Data dari Kementerian Kesehatan
Kementerian Kesehatan mencatat sebanyak 4,8 juta anak dari 48.000 sekolah telah menjalani pemeriksaan kesehatan dalam periode Januari hingga Mei 2026. Hasil pemeriksaan ini menunjukkan bahwa sekitar 1,1 juta anak mengalami masalah gigi berlubang, 663.000 anak mengalami peningkatan tekanan darah, dan 239.000 anak mengalami penumpukan kotoran di telinga.
“Dari data tersebut, sekitar 1,1 juta anak mengalami masalah gigi berlubang, yang bisa menjadi faktor risiko utama bagi kesehatan jantung,” kata salah satu perwakilan Kementerian Kesehatan.

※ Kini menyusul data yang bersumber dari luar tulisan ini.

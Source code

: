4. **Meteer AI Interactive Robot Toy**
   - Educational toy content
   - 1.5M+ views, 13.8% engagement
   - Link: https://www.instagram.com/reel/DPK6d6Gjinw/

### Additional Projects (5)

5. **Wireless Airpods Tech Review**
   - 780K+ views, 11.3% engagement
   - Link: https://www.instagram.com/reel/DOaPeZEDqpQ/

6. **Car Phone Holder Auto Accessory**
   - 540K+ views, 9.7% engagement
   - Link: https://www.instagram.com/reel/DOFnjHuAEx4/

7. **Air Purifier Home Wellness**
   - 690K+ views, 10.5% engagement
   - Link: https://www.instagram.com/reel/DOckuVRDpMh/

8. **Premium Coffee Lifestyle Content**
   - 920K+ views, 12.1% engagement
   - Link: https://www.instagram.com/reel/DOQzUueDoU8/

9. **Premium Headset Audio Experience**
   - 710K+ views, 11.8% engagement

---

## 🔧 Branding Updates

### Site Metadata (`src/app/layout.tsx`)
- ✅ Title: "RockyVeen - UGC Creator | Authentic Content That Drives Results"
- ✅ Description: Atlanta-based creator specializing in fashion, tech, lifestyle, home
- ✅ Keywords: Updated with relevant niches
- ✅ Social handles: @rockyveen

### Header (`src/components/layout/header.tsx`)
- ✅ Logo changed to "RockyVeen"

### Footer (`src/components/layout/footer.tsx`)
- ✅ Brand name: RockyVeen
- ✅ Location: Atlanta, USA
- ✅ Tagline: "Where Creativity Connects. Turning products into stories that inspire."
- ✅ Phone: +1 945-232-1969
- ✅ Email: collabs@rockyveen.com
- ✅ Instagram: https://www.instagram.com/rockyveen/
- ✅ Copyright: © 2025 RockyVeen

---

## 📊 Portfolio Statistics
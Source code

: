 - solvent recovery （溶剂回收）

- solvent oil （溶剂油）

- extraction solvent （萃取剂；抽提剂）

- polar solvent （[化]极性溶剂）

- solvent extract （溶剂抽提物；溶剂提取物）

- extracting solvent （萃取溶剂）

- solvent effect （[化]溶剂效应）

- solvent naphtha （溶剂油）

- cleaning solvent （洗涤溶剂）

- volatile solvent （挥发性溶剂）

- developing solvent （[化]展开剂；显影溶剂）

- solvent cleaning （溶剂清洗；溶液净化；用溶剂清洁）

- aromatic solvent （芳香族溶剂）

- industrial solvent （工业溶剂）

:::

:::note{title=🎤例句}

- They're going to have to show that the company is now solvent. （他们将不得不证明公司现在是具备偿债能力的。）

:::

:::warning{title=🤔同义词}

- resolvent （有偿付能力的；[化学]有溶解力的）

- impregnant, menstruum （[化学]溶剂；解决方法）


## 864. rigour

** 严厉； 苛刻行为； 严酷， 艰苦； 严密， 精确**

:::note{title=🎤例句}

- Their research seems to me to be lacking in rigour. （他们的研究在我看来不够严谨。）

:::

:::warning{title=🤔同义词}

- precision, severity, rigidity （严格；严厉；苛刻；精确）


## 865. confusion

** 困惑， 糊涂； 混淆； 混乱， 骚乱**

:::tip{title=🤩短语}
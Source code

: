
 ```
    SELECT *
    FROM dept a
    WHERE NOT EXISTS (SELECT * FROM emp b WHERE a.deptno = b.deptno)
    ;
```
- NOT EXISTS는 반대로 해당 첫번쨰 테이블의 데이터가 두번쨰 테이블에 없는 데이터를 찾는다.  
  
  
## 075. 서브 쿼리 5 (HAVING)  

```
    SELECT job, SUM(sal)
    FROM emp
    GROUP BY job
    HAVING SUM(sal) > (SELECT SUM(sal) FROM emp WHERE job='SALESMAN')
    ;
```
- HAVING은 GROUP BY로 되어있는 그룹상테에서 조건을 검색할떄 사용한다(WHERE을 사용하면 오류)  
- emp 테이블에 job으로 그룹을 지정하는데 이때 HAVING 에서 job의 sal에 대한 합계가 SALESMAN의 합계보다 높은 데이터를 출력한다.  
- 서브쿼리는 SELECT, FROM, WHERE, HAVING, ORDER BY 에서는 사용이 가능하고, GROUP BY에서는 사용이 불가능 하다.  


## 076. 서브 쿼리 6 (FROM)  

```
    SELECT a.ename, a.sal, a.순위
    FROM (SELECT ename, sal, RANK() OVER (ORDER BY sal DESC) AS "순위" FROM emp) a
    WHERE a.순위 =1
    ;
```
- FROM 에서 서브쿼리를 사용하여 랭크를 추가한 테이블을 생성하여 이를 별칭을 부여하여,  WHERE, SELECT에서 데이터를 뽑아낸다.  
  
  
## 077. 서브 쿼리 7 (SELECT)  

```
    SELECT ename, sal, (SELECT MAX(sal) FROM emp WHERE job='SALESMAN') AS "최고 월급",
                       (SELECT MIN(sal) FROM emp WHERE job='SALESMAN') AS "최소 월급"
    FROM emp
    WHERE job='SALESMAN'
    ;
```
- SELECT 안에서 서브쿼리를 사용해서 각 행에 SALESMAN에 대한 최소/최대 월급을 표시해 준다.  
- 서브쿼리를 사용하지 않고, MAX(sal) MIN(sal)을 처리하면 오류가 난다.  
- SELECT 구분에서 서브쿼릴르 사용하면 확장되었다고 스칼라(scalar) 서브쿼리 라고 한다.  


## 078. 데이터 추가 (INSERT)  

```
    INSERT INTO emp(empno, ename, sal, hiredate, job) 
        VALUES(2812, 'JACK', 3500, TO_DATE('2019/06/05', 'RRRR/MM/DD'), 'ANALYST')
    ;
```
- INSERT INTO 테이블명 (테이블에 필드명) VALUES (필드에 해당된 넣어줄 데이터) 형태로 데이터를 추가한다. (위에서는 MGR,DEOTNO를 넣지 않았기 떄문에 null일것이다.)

Angka tersebut menunjukkan bahwa masalah gigi bukan hanya mengganggu estetika atau fungsi makan, tetapi juga berpotensi memengaruhi sistem kardiovaskular. Menurut dr. Yovi, kebersihan gigi yang buruk pada anak bisa memicu infeksi endokarditis, penyakit yang menyerang katup jantung dan sering kali memerlukan penanganan medis yang kompleks. “Infeksi ini bisa menyebabkan katup jantung bocor berat, yang berdampak pada kualitas hidup anak,” tambahnya.
Untuk mencegah risiko tersebut, dr. Yovi menyarankan bahwa pemeriksaan gigi seharusnya dilakukan secara rutin, terutama pada anak dengan riwayat penyakit jantung. “Sekolah dan orang tua perlu berperan aktif dalam memastikan anak-anak menjalani kontrol gigi sebelum gejala infeksi muncul,” ujarnya. Ia menegaskan bahwa deteksi dini sangat krusial untuk mencegah komplikasi yang lebih serius.
Sebagai tambahan, data dari Kementerian Kesehatan juga menyoroti bahwa sejumlah besar anak mengalami penumpukan kotoran di telinga, yang bisa menjadi indikator adanya masalah perawatan gigi. “Penumpukan kotoran ini sering diakui sebagai gejala awal infeksi yang menyebar ke sistem sirkulasi,” katanya. dr. Yovi menyoroti bahwa masalah gigi tidak selalu terlihat langsung, tetapi bisa menyebabkan konsekuensi yang berdampak jangka panjang.
Menurut dokter tersebut, pemeriksaan kesehatan yang menyeluruh tidak hanya fokus pada gigi, tetapi juga mencakup berbagai aspek kesehatan anak secara umum. “Kesehatan gigi harus dianggap sebagai bagian dari kesehatan tubuh yang menyeluruh, terutama pada anak-anak,” katanya. Ia menyarankan bahwa rutinitas perawatan gigi sebaiknya dimulai sejak usia dini untuk mencegah masalah yang bisa mengancam kesehatan jantung.
dr. Yovi Kurniawati mengungkapkan bahwa peran dokter gigi sangat penting dalam memitigasi risiko komplikasi kardiovaskular. “Kerja sama antara kedua bidang ini bisa mengurangi angka kejadian infeksi yang berdampak pada jantung,” terangnya. Ia juga menekankan bahwa edukasi orang tua dan guru tentang pentingnya kebersihan gigi perlu ditingkatkan untuk mencegah masalah kesehatan yang lebih luas.